**WHAT YOU NEED TO DO:**
Locate the word "Guided" in the data below, then copy every line that holds it.

**GIVEN DATA:**
____________________

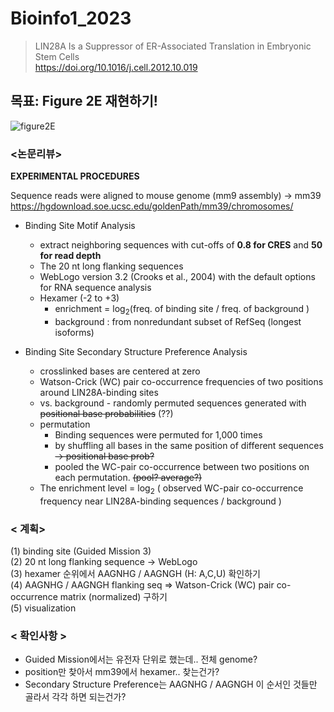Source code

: # Bioinfo1_2023

> LIN28A Is a Suppressor of ER-Associated Translation in Embryonic Stem Cells   
https://doi.org/10.1016/j.cell.2012.10.019

## 목표: Figure 2E 재현하기!
![figure2E](https://github.com/gaeunny/Bioinfo1_2023/assets/129571289/2b442b36-6d69-43de-b51a-8fda74763201)

### <논문리뷰>

**EXPERIMENTAL PROCEDURES**

Sequence reads were aligned to mouse genome (mm9 assembly) -> mm39   
https://hgdownload.soe.ucsc.edu/goldenPath/mm39/chromosomes/

* Binding Site Motif Analysis
  * extract neighboring sequences with cut-offs of **0.8 for CRES** and **50 for read depth**
  * The 20 nt long flanking sequences 
  * WebLogo version 3.2 (Crooks et al., 2004) with the default options for RNA sequence analysis
  * Hexamer (-2 to +3)
     * enrichment = log<sub>2</sub>(freq. of binding site / freq. of background )
     * background : from nonredundant subset of RefSeq (longest isoforms)

* Binding Site Secondary Structure Preference Analysis
  * crosslinked bases are centered at zero
  * Watson-Crick (WC) pair co-occurrence frequencies of two positions around LIN28A-binding sites
  * vs. background - randomly permuted sequences generated with ~~positional base probabilities~~ (??)
  * permutation
     * Binding sequences were permuted for 1,000 times 
     * by shuffling all bases in the same position of different sequences ~~-> positional base prob?~~
     * pooled the WC-pair co-occurrence between two positions on each permutation. ~~(pool? average?)~~
  * The enrichment level = log<sub>2</sub> ( observed WC-pair co-occurrence frequency near LIN28A-binding sequences / background )



### < 계획>   
(1) binding site (Guided Mission 3)   
(2) 20 nt long flanking sequence -> WebLogo   
(3) hexamer 순위에서 AAGNHG / AAGNGH (H: A,C,U) 확인하기   
(4) AAGNHG / AAGNGH flanking seq => Watson-Crick (WC) pair co-occurrence matrix (normalized) 구하기   
(5) visualization   

### < 확인사항 >
* Guided Mission에서는 유전자 단위로 했는데.. 전체 genome?
* position만 찾아서 mm39에서 hexamer.. 찾는건가?
* Secondary Structure Preference는 AAGNHG / AAGNGH 이 순서인 것들만 골라서 각각 하면 되는건가?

____________________

**EXERCISE RESPONSE:**
(1) binding site (Guided Mission 3)   
* Guided Mission에서는 유전자 단위로 했는데.. 전체 genome?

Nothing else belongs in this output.